O caso dos atos trata-se de ação monitória ajuizada por COOP DE ECONOMIA E CRÉDITO MÚTUO DOS MAG E SERV DO POD JUDICIÁRIO E ÓRGÃOS JURÍDICOS ESTADUAIS E FEDERAIS NA GRANDE TERESINA (SICOOB JURISCRED/PI), por meio da qual afirma-se a existência de dívida de R$ R$ 7.024,81 (sete mil e vinte e quatro reais e oitenta e um centavos).


O Código de Processo Civil, no artigo 700, afirma que a ação monitória pode ser proposta por credor que, com base em prova escrita sem eficácia de título executivo, tiver direito de exigir do devedor capaz, in verbis:


Art. 700. A ação monitória pode ser proposta por aquele que afirmar, com base em prova escrita sem eficácia de título executivo, ter direito de exigir do devedor capaz:

I - o pagamento de quantia em dinheiro;

II - a entrega de coisa fungível ou infungível ou de bem móvel ou imóvel;

III - o adimplemento de obrigação de fazer ou de não fazer.

§ 1º A prova escrita pode consistir em prova oral documentada, produzida antecipadamente nos termos do art. 381 .

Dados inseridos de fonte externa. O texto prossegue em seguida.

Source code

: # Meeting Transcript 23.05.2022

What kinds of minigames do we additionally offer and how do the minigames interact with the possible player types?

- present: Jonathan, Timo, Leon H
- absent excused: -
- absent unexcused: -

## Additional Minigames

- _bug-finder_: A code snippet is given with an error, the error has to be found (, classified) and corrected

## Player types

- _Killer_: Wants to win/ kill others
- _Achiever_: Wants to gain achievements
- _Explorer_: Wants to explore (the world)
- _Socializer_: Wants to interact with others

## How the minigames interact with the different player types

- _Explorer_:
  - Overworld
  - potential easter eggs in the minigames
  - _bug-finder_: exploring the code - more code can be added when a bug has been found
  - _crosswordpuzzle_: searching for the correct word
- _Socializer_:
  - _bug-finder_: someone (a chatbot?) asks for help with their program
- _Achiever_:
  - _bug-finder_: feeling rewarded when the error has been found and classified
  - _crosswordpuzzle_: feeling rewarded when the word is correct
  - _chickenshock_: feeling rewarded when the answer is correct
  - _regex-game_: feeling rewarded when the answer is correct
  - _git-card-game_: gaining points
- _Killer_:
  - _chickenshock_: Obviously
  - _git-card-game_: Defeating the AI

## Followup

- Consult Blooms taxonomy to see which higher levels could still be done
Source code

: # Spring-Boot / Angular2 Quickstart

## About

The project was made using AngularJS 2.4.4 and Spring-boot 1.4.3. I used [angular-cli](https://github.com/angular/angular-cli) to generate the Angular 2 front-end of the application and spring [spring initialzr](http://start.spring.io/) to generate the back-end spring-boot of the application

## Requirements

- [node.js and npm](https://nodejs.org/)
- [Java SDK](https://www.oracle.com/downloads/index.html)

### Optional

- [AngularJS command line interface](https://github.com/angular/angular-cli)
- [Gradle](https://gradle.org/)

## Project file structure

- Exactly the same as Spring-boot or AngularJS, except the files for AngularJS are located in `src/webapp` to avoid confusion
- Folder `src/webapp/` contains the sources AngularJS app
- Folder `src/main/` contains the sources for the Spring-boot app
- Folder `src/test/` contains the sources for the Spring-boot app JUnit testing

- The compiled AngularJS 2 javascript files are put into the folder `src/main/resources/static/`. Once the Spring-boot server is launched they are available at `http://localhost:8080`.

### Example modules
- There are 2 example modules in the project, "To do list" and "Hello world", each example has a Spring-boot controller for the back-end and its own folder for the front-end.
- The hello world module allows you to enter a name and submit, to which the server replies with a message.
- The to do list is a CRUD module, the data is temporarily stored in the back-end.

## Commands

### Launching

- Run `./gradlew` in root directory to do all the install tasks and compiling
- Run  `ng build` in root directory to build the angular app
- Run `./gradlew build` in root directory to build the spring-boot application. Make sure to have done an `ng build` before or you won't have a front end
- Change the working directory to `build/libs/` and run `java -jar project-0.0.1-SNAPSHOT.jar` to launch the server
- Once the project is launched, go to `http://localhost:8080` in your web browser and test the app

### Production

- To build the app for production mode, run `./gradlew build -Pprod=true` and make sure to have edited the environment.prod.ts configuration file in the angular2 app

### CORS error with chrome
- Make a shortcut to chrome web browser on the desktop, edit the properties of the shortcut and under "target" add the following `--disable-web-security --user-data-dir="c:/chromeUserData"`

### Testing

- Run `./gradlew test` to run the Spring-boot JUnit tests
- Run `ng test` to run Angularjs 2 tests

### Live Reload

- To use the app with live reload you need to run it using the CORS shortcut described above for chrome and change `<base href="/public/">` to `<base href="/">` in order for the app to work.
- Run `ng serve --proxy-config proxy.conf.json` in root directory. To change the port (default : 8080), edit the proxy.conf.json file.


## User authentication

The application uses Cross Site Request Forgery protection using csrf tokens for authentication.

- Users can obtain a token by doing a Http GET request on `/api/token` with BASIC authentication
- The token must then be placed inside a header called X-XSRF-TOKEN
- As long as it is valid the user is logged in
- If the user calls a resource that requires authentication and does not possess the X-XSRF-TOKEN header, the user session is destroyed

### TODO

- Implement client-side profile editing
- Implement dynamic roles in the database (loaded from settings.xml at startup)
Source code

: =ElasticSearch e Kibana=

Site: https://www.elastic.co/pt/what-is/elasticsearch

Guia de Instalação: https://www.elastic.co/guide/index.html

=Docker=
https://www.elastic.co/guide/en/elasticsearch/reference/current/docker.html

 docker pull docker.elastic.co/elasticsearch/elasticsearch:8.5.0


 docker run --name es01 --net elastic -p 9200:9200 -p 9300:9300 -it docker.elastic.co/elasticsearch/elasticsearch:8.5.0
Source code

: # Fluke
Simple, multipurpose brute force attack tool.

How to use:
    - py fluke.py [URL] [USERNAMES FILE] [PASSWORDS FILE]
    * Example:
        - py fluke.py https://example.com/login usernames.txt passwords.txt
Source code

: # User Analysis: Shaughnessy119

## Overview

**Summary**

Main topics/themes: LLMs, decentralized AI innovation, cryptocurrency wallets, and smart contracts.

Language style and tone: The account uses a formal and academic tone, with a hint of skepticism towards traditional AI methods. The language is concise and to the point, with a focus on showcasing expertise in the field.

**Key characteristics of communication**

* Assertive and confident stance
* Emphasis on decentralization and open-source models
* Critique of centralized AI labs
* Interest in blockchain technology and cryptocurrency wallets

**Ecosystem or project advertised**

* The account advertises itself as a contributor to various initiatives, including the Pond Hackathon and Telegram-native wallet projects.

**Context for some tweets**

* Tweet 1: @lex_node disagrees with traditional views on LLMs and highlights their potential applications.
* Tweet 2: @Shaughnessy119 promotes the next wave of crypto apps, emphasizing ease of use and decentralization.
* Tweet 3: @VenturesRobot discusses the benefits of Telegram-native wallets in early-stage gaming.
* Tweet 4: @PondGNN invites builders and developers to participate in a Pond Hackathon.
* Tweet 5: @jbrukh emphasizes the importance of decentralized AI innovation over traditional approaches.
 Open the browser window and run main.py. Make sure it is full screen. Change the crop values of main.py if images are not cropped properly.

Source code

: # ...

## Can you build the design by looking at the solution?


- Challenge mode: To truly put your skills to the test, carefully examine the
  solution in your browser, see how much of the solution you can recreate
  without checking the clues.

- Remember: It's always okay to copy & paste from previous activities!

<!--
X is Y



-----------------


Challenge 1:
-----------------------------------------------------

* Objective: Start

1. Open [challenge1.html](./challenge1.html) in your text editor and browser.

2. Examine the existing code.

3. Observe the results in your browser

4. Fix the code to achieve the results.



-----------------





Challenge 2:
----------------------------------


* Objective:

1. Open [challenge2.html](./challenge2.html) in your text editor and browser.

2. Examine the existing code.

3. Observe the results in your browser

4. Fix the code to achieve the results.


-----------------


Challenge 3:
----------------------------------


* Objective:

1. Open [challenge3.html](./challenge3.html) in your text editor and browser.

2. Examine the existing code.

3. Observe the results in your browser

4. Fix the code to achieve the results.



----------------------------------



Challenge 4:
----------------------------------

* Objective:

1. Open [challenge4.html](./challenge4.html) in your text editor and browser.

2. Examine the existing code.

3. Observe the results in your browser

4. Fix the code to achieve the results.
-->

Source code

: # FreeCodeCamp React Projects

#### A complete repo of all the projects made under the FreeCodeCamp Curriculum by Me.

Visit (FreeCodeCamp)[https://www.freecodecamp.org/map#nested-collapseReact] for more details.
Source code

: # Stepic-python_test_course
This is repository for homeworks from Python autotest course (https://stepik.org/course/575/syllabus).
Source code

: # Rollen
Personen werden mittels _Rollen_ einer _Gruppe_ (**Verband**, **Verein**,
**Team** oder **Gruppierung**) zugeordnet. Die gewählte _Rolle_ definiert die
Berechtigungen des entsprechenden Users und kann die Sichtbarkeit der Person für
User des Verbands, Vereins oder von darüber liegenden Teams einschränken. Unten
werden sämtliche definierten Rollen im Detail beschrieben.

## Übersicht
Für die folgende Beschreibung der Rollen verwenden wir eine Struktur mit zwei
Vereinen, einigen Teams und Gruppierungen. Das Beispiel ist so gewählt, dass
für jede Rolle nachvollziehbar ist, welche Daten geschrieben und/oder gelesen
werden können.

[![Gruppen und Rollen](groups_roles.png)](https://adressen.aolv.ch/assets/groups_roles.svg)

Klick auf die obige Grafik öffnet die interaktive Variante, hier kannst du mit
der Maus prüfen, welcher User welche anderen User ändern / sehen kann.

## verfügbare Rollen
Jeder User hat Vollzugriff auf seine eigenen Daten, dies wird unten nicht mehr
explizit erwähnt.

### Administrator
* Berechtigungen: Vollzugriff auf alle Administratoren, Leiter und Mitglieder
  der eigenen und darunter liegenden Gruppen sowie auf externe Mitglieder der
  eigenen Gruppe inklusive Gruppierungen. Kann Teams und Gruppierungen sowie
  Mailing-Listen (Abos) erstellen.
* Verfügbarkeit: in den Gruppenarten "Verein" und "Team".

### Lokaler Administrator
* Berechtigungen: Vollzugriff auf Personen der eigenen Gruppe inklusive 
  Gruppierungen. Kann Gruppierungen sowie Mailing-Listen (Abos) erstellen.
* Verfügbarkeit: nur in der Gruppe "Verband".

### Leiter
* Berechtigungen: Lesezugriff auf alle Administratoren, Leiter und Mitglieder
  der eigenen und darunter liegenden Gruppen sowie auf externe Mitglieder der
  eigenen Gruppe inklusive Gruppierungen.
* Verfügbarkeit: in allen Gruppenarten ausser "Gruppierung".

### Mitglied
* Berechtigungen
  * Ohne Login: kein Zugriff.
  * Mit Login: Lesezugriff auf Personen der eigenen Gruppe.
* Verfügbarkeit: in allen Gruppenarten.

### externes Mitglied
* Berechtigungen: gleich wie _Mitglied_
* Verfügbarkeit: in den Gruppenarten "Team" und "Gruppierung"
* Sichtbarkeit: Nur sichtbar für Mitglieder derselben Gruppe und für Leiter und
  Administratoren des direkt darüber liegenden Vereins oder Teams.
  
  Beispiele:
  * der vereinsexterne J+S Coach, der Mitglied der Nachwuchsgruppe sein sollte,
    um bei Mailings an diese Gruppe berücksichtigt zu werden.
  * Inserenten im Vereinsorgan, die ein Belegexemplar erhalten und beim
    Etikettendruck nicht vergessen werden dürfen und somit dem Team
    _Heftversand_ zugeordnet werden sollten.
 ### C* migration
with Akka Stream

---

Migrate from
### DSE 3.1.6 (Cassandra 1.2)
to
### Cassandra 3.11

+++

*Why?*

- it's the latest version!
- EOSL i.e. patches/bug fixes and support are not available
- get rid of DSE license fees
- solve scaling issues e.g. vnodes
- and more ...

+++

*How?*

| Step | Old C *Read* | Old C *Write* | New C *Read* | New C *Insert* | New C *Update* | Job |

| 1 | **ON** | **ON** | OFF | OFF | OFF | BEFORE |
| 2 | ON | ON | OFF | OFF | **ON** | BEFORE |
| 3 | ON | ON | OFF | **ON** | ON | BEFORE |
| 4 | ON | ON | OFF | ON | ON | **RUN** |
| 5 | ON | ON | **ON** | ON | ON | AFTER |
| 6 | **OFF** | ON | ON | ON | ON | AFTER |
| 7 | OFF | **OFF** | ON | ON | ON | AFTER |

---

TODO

§ 2º Na petição inicial, incumbe ao autor explicitar, conforme o caso:

I - a importância devida, instruindo-a com memória de cálculo;

II - o valor atual da coisa reclamada;

III - o conteúdo patrimonial em discussão ou o proveito econômico perseguido.

§ 3º O valor da causa deverá corresponder à importância prevista no § 2º, incisos I a III.

§ 4º Além das hipóteses do art. 330 , a petição inicial será indeferida quando não atendido o disposto no § 2º deste artigo.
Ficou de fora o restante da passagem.